[Opening THE INPUT section]
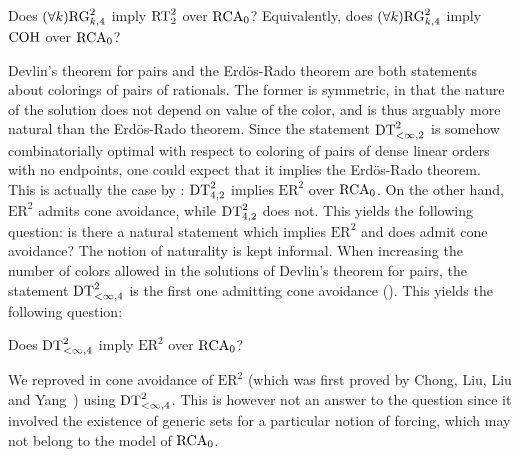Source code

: \begin{question}
Does $(\forall k)\mathrm{RG}^2_{k, 4}$ imply $\mathrm{RT}^{2}_{2}$ over $\mathrm{RCA}_0$?
Equivalently, does $(\forall k)\mathrm{RG}^2_{k, 4}$ imply $\mathrm{COH}$ over $\mathrm{RCA}_0$?
\end{question}


Devlin's theorem for pairs and the Erd\"os-Rado theorem are both statements about colorings of pairs of rationals. The former is symmetric, in that the nature of the solution does not depend on value of the color, and is thus arguably more natural than the Erd\"os-Rado theorem.
Since the statement $\mathrm{DT}^{2}_{<\infty,2}$ is somehow combinatorially optimal with respect to coloring of pairs of  dense linear orders with no endpoints, one could expect that it implies the Erd\"os-Rado theorem. This is actually the case by : $\mathrm{DT}^{2}_{4,2}$ implies $\mathrm{ER}^2$ over $\mathrm{RCA}_0$. On the other hand, $\mathrm{ER}^2$ admits cone avoidance, while $\mathrm{DT}^{2}_{4,2}$ does not. This yields the following question: is there a natural statement which implies $\mathrm{ER}^2$ and does admit cone avoidance? The notion of naturality is kept informal. When increasing the number of colors allowed in the solutions of Devlin's theorem for pairs, the statement $\mathrm{DT}^{2}_{<\infty,4}$ is the first one admitting cone avoidance (). This yields the following question:

\begin{question}
Does $\mathrm{DT}^{2}_{<\infty,4}$ imply $\mathrm{ER}^2$ over $\mathrm{RCA}_0$?
\end{question}

We reproved in  cone avoidance of $\mathrm{ER}^2$ (which was first proved by Chong, Liu, Liu and Yang~\cite{Chong2019Strengthc}) using $\mathrm{DT}^{2}_{<\infty,4}$. This is however not an answer to the question since it involved the existence of generic sets for a particular notion of forcing, which may not belong to the model of $\mathrm{RCA}_0$.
[Closing THE INPUT section]
Output the listing above in full, exactly. No images.

Source code

: \begin{question}
Does $(\forall k)\mathrm{RG}^2_{k, 4}$ imply $\mathrm{RT}^{2}_{2}$ over $\mathrm{RCA}_0$?
Equivalently, does $(\forall k)\mathrm{RG}^2_{k, 4}$ imply $\mathrm{COH}$ over $\mathrm{RCA}_0$?
\end{question}


Devlin's theorem for pairs and the Erd\"os-Rado theorem are both statements about colorings of pairs of rationals. The former is symmetric, in that the nature of the solution does not depend on value of the color, and is thus arguably more natural than the Erd\"os-Rado theorem.
Since the statement $\mathrm{DT}^{2}_{<\infty,2}$ is somehow combinatorially optimal with respect to coloring of pairs of  dense linear orders with no endpoints, one could expect that it implies the Erd\"os-Rado theorem. This is actually the case by : $\mathrm{DT}^{2}_{4,2}$ implies $\mathrm{ER}^2$ over $\mathrm{RCA}_0$. On the other hand, $\mathrm{ER}^2$ admits cone avoidance, while $\mathrm{DT}^{2}_{4,2}$ does not. This yields the following question: is there a natural statement which implies $\mathrm{ER}^2$ and does admit cone avoidance? The notion of naturality is kept informal. When increasing the number of colors allowed in the solutions of Devlin's theorem for pairs, the statement $\mathrm{DT}^{2}_{<\infty,4}$ is the first one admitting cone avoidance (). This yields the following question:

\begin{question}
Does $\mathrm{DT}^{2}_{<\infty,4}$ imply $\mathrm{ER}^2$ over $\mathrm{RCA}_0$?
\end{question}

We reproved in  cone avoidance of $\mathrm{ER}^2$ (which was first proved by Chong, Liu, Liu and Yang~\cite{Chong2019Strengthc}) using $\mathrm{DT}^{2}_{<\infty,4}$. This is however not an answer to the question since it involved the existence of generic sets for a particular notion of forcing, which may not belong to the model of $\mathrm{RCA}_0$.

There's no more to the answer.